(no title)
acka
|
4 months ago
I believe the XZ compromise partly stemmed from including binary files in what should have remained a source-only project. From what I remember, well-run projects such as those of the GNU project have always required that all binaries—whether executables or embedded data such as test files—be built directly from source, compiling a purpose-built DSL if necessary. This ensures transparency and reproducibility, both of which might have helped catch the issue earlier.
dijit|4 months ago
The issue for xz was that the build system was not hermetic (and sufficiently audited).
Hermitic build environments that can’t fetch random assets are a pain to maintain in this era, but are pretty crucial in stopping an attack of this kind. The other way is reproducible binaries, which is also very difficult.
EDIT: Well either I responded to the wrong comment or this comment was entirely changed. I was replying to a comment that said. “The issue was that people used pre-built binaries” which is materially different to what the parent now says, though they rhyme.
jacquesm|4 months ago
mananaysiempre|4 months ago
(The ostensibly autotools-built files in the tarball did not correspond to the source repository, admittedly, but that’s another question, and I’m of two minds about that one. I know that’s not a popular take, but I believe Autotools has a point with its approach to source distributions.)
acka|4 months ago
1oooqooq|4 months ago
the exploit used the only solution for this problem: binary test payload. there's no other way to do it.

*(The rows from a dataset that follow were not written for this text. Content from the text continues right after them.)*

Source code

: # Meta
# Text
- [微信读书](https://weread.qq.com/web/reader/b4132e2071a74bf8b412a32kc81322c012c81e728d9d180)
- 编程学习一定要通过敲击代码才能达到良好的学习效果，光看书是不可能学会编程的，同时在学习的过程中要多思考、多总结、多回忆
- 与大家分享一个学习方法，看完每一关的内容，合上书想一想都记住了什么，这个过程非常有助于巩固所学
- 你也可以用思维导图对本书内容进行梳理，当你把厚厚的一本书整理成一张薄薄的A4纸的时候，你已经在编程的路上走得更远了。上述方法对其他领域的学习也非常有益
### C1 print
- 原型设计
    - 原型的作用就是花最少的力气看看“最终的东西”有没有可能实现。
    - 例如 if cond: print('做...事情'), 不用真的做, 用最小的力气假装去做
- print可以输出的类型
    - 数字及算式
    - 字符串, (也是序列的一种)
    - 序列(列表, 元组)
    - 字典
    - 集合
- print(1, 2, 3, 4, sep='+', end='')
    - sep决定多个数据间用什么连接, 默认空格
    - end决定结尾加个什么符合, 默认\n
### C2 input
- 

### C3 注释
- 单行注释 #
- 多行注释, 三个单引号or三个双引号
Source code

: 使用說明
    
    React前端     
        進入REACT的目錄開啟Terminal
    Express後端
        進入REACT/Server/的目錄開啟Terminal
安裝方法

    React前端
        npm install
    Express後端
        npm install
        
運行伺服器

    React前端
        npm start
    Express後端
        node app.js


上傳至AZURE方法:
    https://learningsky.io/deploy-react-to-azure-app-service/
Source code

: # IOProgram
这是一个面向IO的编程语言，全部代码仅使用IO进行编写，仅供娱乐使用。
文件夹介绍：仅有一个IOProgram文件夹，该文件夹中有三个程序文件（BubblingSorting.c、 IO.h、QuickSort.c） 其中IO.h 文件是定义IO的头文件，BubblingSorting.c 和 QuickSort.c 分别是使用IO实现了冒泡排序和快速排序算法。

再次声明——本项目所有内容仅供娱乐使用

maybe including the source to those versions and all the build stuff to then create them programmatically... or maybe even a second repo that generates signed payloads etc... but its all overkill and would have failed human attention as the attack proved to begin with.
huflungdung|4 months ago
Ideally a test env and a build env should be entirely isolated should the test code some how modify the source. Which in this case it did.